What makes someone a great leader?
Daniel Goleman, in his book, “What makes a leader?” introduced the word ‘emotional intelligence’ and argued that a high degree of emotional intelligence distinguishes the truly effective leaders. The chief components of emotional intelligence include self-awareness, self-regulation, motivation, empathy, and social skills. Dedication towards your organization is not the only thing that transforms you into a great leader. It is about how you lead and create a positive impact on business, people, and society. However, companies struggle to develop leaders merely because they don’t have enough authentic experiences to provide.
One of the most potent ways for younger managers to understand and experience the type of leadership needed for the C-Suite is to do volunteer work early in their careers.
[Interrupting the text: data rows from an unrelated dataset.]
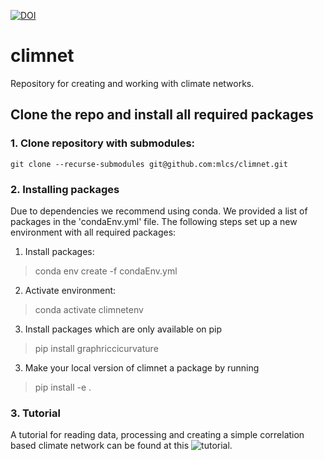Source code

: [![DOI](https://zenodo.org/badge/464947192.svg)](https://zenodo.org/badge/latestdoi/464947192)

# climnet
Repository for creating and working with climate networks.


## Clone the repo and install all required packages

### 1. Clone repository with submodules:
```
git clone --recurse-submodules git@github.com:mlcs/climnet.git
```

### 2. Installing packages

Due to dependencies we recommend using conda. We provided a list of packages in the
'condaEnv.yml' file. The following steps set up a new environment with all required packages:
1. Install packages:
> conda env create -f condaEnv.yml
2. Activate environment:
> conda activate climnetenv
3. Install packages which are only available on pip
> pip install graphriccicurvature
3. Make your local version of climnet a package by running
> pip install -e .

### 3. Tutorial
A tutorial for reading data, processing and creating a simple correlation based climate network can be found at this ![tutorial](bin/tutorials/create_net.ipynb). 
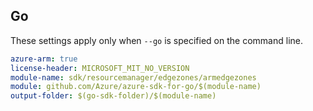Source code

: ## Go

These settings apply only when `--go` is specified on the command line.

```yaml $(go) && $(track2)
azure-arm: true
license-header: MICROSOFT_MIT_NO_VERSION
module-name: sdk/resourcemanager/edgezones/armedgezones
module: github.com/Azure/azure-sdk-for-go/$(module-name)
output-folder: $(go-sdk-folder)/$(module-name)
```
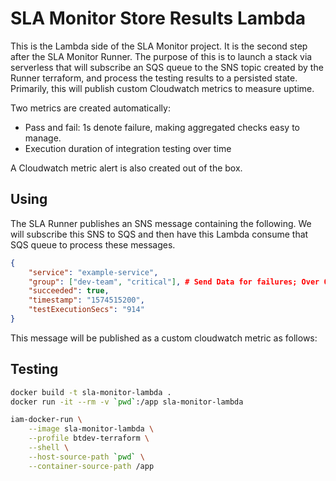 # SLA Monitor Store Results Lambda

This is the Lambda side of the SLA Monitor project. It is the second step after the SLA Monitor Runner. The purpose of this is to launch a stack via serverless that will subscribe an SQS queue to the SNS topic created by the Runner terraform, and process the testing results to a persisted state. Primarily, this will publish custom Cloudwatch metrics to measure uptime.

Two metrics are created automatically:
* Pass and fail: 1s denote failure, making aggregated checks easy to manage.
* Execution duration of integration testing over time

A Cloudwatch metric alert is also created out of the box.

## Using

The SLA Runner publishes an SNS message containing the following.  We will subscribe this SNS to SQS and then have this Lambda consume that SQS queue to process these messages.

```json
{
    "service": "example-service",
    "group": ["dev-team", "critical"], # Send Data for failures; Over 0 marks downtime.
    "succeeded": true,
    "timestamp": "1574515200",
    "testExecutionSecs": "914" 
}
```

This message will be published as a custom cloudwatch metric as follows:




## Testing

```bash
docker build -t sla-monitor-lambda .
docker run -it --rm -v `pwd`:/app sla-monitor-lambda

iam-docker-run \
    --image sla-monitor-lambda \
    --profile btdev-terraform \
    --shell \
    --host-source-path `pwd` \
    --container-source-path /app
```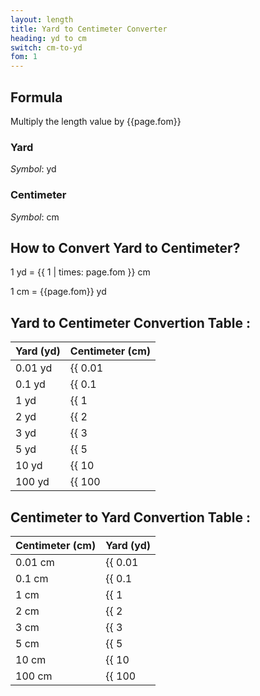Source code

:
 ```yaml
---
layout: length
title: Yard to Centimeter Converter
heading: yd to cm
switch: cm-to-yd
fom: 1
---
```


## Formula
Multiply the length value by {{page.fom}}

### Yard
*Symbol*: yd

### Centimeter
*Symbol*: cm

## How to Convert Yard to Centimeter?
1 yd = {{ 1 | times: page.fom }} cm

1 cm = {{page.fom}} yd

## Yard to Centimeter Convertion Table :

| Yard (yd) | Centimeter (cm) |
| ---- | ---- |
| 0.01 yd | {{ 0.01 | times: page.fom | round: 5 }} cm |
| 0.1 yd | {{ 0.1 | times: page.fom | round: 5 }} cm |
| 1 yd | {{ 1 | times: page.fom | round: 5 }} cm |
| 2 yd | {{ 2 | times: page.fom | round: 5 }} cm |
| 3 yd | {{ 3 | times: page.fom | round: 5 }} cm |
| 5 yd | {{ 5 | times: page.fom | round: 5 }} cm |
| 10 yd | {{ 10 | times: page.fom | round: 5 }} cm |
| 100 yd | {{ 100 | times: page.fom | round: 5 }} cm |

## Centimeter to Yard Convertion Table :

| Centimeter (cm) | Yard (yd) |
| ---- | ---- |
| 0.01 cm | {{ 0.01 | divided_by: page.fom | round: 5 }} yd |
| 0.1 cm | {{ 0.1 | divided_by: page.fom | round: 5 }} yd |
| 1 cm | {{ 1 | divided_by: page.fom | round: 5 }} yd |
| 2 cm | {{ 2 | divided_by: page.fom | round: 5 }} yd |
| 3 cm | {{ 3 | divided_by: page.fom | round: 5 }} yd |
| 5 cm | {{ 5 | divided_by: page.fom | round: 5 }} yd |
| 10 cm | {{ 10 | divided_by: page.fom | round: 5 }} yd |
| 100 cm | {{ 100 | divided_by: page.fom | round: 5 }} yd |

<script>
selectInput[6].selected = true
selectOutput[3].selected = true
</script>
They need to realize that leadership is not about carrots and sticks but about persuasion and getting people to grasp and follow your vision.
Abhishek Humbad, Founder of Goodera shares, “Volunteering helps leaders develop empathy, making them sensitive and aware of the thoughts and feelings of their fellow colleagues. Soft skills such as positivity, authenticity & confidence are critical skills to build trust and volunteering offers the chance for leaders to hone these skills and make a positive difference in the larger community.”
Goodera partnered with People Matters in ‘Are you in the list-2018’ in assessing the emerging leaders. One of the rounds in assessing these candidates were introducing volunteering for the social cause they support. Humbad shares, “While picking the best-of-the- best from these highly qualified applicants, it was imperative that as a human resource manager one must have experience in employee volunteering for holistic and inclusive leadership. Developing an employee volunteering program not only develops softer skills which are essential for people management but also functions as a very rewarding employee engagement, team and work and employee motivation tool.”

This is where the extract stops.